Macromolecules that incorporate a metal as building blocks are interesting and valuable materials, because many of them can carry out the functions of both macromolecular and metal-containing units. Metal-containing macromolecules have been developed as functional materials on the basis of their electroactive, photoactive, bioactive, magnetic and other interesting properties. 

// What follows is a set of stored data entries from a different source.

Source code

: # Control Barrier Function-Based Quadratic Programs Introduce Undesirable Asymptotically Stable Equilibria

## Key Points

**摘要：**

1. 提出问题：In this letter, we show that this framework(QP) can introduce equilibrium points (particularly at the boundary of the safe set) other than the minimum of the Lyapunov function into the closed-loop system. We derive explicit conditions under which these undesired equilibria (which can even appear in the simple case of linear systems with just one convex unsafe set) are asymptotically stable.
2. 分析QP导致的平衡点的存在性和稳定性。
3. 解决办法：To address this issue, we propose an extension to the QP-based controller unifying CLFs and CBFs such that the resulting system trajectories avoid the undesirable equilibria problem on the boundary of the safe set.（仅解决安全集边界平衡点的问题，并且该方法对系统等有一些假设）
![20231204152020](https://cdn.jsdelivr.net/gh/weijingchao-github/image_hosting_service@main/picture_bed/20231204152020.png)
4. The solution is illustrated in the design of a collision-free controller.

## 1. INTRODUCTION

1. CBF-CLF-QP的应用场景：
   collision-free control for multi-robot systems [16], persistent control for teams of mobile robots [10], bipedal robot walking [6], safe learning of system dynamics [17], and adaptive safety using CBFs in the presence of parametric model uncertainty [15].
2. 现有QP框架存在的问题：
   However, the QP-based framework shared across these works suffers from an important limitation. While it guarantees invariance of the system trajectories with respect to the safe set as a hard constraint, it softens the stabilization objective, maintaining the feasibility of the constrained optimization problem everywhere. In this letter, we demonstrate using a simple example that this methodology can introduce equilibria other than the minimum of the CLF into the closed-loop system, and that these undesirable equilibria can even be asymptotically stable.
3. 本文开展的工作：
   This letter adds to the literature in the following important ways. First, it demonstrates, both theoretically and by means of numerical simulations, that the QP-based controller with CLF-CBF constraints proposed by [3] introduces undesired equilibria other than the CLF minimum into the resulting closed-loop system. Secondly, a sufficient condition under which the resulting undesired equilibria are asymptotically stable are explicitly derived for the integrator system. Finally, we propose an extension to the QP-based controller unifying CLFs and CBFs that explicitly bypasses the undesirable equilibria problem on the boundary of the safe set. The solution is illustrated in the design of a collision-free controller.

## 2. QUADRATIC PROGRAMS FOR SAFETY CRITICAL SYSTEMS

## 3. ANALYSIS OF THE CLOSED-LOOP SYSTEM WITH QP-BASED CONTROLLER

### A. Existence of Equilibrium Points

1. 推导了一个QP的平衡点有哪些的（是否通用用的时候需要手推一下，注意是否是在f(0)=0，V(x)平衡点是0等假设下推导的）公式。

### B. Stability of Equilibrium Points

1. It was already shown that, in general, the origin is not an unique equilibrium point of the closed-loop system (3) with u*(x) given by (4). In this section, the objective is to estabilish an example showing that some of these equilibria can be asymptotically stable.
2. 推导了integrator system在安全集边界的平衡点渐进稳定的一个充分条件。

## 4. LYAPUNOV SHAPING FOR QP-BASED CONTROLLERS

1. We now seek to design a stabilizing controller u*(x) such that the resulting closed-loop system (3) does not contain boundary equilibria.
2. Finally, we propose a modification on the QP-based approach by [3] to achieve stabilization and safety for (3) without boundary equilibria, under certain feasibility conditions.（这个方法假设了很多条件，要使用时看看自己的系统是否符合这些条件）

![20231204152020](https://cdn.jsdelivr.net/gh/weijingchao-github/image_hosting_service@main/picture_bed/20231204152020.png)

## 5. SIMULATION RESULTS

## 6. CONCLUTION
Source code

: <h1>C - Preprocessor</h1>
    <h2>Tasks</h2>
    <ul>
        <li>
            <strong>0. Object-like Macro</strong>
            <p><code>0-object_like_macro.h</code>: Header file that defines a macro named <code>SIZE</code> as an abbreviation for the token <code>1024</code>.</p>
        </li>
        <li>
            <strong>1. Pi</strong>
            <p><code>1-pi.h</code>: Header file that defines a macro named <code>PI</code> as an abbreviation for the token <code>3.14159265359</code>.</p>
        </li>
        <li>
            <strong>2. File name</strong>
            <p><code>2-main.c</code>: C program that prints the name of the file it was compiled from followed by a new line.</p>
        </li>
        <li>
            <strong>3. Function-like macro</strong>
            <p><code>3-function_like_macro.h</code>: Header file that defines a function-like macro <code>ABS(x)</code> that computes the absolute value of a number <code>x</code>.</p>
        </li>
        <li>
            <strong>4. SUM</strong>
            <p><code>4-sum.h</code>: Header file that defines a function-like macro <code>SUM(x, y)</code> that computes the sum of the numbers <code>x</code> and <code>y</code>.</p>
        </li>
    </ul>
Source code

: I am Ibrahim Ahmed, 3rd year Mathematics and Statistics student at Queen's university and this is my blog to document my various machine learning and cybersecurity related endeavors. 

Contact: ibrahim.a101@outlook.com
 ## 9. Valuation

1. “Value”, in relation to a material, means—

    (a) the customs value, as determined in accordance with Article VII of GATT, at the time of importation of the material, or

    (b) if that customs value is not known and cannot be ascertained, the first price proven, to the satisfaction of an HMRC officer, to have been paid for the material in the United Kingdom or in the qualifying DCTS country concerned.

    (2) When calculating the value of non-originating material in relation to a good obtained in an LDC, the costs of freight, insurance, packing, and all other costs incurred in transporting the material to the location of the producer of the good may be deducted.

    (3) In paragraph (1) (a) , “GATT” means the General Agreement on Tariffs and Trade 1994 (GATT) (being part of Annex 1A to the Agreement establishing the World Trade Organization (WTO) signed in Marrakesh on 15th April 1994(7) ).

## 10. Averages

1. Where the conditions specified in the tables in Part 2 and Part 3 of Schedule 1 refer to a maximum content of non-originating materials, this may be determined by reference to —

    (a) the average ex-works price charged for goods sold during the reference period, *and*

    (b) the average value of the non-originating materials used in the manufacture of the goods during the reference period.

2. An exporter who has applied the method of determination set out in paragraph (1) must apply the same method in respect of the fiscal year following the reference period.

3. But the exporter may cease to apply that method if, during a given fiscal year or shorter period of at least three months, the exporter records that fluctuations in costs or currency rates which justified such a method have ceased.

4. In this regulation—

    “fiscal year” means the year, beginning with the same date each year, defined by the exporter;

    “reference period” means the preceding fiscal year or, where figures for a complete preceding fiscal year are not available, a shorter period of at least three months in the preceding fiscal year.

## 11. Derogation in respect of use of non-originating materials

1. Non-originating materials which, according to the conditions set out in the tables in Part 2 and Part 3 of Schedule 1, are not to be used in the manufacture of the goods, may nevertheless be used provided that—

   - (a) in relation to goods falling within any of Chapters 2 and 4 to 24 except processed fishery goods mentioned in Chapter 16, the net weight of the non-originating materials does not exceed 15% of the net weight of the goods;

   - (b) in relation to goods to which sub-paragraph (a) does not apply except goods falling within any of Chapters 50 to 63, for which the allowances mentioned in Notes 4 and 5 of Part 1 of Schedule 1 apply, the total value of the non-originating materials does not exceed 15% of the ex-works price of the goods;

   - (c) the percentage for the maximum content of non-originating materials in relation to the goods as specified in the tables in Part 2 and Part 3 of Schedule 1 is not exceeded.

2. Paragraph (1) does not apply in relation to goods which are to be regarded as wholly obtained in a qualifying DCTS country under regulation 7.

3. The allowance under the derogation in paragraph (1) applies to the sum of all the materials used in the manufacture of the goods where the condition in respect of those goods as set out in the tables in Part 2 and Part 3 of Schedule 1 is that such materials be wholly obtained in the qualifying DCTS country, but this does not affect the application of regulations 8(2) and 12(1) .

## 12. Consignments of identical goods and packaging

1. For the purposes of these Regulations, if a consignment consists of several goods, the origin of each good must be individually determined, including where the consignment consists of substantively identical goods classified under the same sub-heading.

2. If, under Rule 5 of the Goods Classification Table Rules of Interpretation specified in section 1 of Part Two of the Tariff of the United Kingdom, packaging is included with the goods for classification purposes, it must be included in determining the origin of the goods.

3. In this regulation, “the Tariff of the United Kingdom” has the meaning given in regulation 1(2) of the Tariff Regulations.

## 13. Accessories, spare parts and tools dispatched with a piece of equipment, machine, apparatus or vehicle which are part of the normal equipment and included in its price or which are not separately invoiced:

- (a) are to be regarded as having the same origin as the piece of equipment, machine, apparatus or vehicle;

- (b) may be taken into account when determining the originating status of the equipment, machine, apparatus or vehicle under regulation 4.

  In contrast to organic aromatics, our metalla-aromatic complex “carbolong complex” exhibited some interesting properties, like aggregation-induced emission enhancement, broad and strong absorption, photoacoustic imaging, and photothermal effect. Compared with the good stability and easy modification of the carbolong complex, we can easily prepared some functional matallopolymers with carbolong complexes. in recent years, we have achieved breakthroughs in photothermal macromolecule.

  In 2017, we have synthesized the first photothermal metal-containing macromolecules, which shape can be viewed as “head-tail”, from the chemically link of a photothermal “carbolong complex” (head) with a PEG (tail). This amphiphilic photothermal macromolecule represented a new photothermal material, which has been demonstrated to be served as a potential photothermal agent. Recently, we reported a new photothermal metalla-aromatic complex induced by J-aggregates. This photothermal complex can be modified a methacrylate group as a monomer, and co-polymerized with oligo-(ethylene glycol) methacrylate to afford a new type of stimuli-responsive polymer. These two works were both selected as the cover paper of Polymer Chemistry journal.